The sum of four consecutive numbers is 362. Find the 4th number.

Solution

Let the numbers be as shown in the table below

1st number	2nd number	3rd number	4th number	TOTAL
n	n+1	n+2	n+3	362

Then, n + (n+1) + (n+2) + (n+3) = 362

4n + 1+2+3= 362

4n + 6 = 362

4n = 362 – 6

4n = 356 

4n = 356

 4       4

n = 89

4th number = n + 3

                 = 89 + 3

                 = 92

Hence the 4th number is 92

TRY THIS.....................................

The sum of four consecutive numbers is 358. Find the 4th number.  

INEQUALITIES-1

If │4x – 3 │= 17; Find  x

Solution

±(4x – 3 )= 17

4x -3= 17    OR   –(4x-3) = 17

4x – 3 = 17    OR   -4x+3=17

4x = 17 + 3    OR   -4x= 17-3

4x = 20     OR   -4x  =  14

4      4                4        4

x = 5  OR  x = ⁷/2

Hence x = 5 OR x = 7/2     

TRY THIS.....................................

If │4x – 7 │= 19; Find  x

LOGARITHMS 18

Evaluate Log1000000000 +  log 0.001

Solution

= Log1000000000 +  log 0.001

= Log10⁹ +  log 10^-3

= 9Log10 +  (-3log 10)

= (9x1) + (-3x1)

= 9 + (-3)

= 6

Hence Log1000000000 +  log 0.001 = 6

TRY THIS.....................................

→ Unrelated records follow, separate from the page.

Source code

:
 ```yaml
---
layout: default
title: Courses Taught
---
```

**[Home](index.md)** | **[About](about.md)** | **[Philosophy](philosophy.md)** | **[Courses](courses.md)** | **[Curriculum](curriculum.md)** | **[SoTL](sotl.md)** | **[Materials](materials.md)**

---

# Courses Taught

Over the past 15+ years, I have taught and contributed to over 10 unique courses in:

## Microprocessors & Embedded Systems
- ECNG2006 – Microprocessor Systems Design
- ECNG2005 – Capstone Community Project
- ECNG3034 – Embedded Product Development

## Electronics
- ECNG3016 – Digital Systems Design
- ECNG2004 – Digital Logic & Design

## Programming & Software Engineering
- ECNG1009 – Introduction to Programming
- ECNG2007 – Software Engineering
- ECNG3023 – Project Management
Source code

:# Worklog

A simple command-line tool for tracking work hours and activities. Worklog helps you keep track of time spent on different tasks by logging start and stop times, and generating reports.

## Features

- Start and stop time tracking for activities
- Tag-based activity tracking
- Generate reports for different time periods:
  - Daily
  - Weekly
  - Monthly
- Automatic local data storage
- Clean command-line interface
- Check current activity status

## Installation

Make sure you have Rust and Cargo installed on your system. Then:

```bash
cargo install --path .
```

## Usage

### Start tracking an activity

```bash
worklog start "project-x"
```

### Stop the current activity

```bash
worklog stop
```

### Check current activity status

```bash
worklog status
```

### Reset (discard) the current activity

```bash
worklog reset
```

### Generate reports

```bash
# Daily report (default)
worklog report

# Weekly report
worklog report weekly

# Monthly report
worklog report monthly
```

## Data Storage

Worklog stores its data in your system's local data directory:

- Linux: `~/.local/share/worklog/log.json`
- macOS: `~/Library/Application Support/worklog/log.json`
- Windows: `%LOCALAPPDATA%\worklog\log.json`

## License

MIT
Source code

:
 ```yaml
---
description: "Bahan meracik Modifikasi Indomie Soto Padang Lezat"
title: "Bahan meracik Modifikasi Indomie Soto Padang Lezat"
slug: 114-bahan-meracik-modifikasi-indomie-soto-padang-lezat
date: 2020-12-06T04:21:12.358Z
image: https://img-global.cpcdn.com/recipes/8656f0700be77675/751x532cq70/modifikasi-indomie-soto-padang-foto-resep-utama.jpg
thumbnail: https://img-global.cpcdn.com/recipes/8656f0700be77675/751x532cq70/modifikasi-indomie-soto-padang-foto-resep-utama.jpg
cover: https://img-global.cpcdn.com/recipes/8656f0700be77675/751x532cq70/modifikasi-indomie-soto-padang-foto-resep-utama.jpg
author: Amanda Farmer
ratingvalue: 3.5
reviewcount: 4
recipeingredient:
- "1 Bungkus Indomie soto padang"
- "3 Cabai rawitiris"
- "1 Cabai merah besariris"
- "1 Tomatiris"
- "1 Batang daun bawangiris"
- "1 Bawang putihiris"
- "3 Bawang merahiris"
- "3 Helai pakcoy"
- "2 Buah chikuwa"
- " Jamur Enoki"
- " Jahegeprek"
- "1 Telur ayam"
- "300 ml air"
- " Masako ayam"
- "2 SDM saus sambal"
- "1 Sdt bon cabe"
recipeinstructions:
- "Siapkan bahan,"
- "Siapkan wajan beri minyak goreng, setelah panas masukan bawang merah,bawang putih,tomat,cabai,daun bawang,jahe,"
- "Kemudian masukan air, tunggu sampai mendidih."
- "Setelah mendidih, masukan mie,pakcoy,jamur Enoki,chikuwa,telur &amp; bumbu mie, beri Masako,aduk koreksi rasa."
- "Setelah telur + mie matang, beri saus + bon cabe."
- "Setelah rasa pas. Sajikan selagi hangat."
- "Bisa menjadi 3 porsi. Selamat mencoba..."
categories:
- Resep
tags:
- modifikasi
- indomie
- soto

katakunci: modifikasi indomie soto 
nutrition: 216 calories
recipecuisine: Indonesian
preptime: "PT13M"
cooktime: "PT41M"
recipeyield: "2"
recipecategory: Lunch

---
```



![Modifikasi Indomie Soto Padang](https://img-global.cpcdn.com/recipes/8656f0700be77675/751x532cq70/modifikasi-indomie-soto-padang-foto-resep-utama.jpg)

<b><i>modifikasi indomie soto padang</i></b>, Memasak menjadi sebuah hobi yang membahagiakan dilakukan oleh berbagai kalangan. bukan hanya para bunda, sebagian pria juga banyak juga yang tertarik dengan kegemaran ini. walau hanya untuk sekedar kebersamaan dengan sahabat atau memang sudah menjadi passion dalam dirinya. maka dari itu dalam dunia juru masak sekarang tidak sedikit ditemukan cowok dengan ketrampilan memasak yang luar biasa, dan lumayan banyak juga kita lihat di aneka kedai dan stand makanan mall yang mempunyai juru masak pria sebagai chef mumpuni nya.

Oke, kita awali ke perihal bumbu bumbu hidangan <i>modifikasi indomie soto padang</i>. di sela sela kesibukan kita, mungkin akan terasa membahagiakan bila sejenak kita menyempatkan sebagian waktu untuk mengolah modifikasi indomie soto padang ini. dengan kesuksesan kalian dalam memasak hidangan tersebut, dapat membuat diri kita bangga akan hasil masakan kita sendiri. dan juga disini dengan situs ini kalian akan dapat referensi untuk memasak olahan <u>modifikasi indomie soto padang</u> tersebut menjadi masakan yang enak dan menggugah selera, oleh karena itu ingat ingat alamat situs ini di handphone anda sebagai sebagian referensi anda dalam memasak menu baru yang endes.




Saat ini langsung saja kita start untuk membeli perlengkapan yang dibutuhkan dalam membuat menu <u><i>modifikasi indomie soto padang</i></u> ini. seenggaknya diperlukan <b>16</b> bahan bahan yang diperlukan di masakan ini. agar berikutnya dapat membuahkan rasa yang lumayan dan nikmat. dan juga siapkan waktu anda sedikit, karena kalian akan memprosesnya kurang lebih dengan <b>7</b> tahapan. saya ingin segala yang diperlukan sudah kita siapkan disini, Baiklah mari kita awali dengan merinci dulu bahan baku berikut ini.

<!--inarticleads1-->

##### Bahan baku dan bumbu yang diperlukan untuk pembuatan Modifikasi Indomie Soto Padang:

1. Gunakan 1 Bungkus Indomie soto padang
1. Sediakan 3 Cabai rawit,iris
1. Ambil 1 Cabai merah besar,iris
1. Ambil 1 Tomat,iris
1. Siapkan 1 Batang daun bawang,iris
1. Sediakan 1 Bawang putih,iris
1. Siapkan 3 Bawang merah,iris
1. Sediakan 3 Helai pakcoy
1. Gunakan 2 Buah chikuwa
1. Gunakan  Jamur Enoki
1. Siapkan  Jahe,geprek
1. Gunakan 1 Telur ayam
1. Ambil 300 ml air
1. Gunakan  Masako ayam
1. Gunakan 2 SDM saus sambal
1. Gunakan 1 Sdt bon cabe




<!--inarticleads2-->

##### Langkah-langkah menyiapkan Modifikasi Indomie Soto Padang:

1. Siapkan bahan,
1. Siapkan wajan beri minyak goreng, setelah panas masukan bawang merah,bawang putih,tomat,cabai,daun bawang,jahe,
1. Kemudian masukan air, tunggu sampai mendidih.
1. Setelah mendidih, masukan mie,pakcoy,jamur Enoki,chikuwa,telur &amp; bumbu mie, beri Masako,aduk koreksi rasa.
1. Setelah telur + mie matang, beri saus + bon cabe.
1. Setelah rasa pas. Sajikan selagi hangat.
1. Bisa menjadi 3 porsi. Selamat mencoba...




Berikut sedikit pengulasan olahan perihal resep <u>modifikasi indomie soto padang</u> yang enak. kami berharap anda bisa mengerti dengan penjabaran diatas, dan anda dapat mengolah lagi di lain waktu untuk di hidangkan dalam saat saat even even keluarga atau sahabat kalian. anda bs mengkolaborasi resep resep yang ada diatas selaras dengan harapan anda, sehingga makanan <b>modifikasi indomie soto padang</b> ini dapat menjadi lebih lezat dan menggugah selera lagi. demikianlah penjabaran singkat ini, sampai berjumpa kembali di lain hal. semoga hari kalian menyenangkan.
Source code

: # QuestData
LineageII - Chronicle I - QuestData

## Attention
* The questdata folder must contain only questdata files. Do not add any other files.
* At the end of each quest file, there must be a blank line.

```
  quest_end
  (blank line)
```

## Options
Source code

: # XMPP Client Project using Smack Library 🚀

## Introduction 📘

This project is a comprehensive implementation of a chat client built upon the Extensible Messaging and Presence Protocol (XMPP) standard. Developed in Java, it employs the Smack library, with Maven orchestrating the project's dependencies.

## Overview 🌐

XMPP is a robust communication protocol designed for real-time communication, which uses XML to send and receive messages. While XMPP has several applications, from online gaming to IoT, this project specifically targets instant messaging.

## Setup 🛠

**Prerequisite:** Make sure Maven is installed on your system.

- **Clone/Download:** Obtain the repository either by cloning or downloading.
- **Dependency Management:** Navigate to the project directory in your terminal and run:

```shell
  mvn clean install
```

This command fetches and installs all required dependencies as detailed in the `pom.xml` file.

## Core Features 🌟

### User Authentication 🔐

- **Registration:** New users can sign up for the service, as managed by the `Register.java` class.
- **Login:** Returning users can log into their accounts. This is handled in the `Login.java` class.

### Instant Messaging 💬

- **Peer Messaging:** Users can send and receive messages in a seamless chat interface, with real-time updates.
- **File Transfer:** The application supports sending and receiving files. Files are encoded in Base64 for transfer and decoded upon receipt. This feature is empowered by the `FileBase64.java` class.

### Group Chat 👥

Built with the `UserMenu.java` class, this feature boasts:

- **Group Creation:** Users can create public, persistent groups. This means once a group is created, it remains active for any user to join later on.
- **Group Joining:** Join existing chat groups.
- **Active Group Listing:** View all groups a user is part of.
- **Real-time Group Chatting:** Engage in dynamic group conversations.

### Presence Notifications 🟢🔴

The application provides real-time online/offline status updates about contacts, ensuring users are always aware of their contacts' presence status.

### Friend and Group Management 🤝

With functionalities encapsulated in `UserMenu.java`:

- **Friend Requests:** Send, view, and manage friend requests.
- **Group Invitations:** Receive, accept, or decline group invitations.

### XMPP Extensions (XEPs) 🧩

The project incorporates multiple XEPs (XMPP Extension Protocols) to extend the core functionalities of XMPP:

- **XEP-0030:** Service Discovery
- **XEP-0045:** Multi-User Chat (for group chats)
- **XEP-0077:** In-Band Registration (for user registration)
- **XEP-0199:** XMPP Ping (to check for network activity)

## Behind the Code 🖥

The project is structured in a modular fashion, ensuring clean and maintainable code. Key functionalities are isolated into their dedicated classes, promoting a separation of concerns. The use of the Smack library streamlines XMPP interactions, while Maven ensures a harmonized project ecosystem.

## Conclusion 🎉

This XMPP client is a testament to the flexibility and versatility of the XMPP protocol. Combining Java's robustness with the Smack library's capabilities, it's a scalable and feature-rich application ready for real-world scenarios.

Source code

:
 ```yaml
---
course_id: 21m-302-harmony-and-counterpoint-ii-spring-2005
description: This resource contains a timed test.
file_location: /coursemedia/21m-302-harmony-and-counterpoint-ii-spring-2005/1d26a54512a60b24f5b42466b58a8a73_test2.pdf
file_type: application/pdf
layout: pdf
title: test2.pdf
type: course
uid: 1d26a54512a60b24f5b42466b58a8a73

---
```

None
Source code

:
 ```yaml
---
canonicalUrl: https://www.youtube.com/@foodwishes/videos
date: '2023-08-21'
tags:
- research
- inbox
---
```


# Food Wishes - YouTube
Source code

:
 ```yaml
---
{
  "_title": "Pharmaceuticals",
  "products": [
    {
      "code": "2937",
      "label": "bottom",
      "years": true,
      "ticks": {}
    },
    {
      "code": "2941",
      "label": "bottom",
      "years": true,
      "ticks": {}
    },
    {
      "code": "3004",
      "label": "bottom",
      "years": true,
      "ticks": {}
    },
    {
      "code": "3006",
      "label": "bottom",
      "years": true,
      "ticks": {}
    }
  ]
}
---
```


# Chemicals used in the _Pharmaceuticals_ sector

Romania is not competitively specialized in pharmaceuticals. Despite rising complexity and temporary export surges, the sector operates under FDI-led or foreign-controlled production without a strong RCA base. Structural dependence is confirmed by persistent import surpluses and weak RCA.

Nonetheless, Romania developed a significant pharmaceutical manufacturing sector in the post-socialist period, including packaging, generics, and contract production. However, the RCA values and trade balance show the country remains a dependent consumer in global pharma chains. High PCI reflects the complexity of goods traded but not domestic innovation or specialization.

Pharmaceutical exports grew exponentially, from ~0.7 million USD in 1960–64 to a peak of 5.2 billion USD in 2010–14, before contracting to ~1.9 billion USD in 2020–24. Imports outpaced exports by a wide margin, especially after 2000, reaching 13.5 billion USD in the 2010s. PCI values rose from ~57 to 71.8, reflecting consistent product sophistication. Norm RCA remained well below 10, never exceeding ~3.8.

Evaluate Log100000000 +  log 0.00001

SETS 4

In a certain school, 186 students take either Chemistry or physics. 130 take chemistry and 100 take both subjects. Find those who take physics only.

Solution

In most cases, OR stands for union whereas AND/BOTH, stands for intersection.

Let Chemistry = n(C), physics = n(P).

n(C)= 130 ,

n(P)= ?

n(CuP) = 186,

n(CnP)= 100

Solution

n(CuP) = n(C) + n(P) - n(CnP)

186  =  130 + n(P)  – 100

186  =  n(P) + 30

186 - 30  =  n(P)

n(P)= 156

physics only = n(P) – n(CnP)

                         = 156 – 100

                         = 56 

Hence those taking only physics are 56.       

TRY THIS.....................................

In a certain school, 186 students take either Chemistry or physics. 134 take chemistry and 110 take both subjects. Find those who take Chemistry only.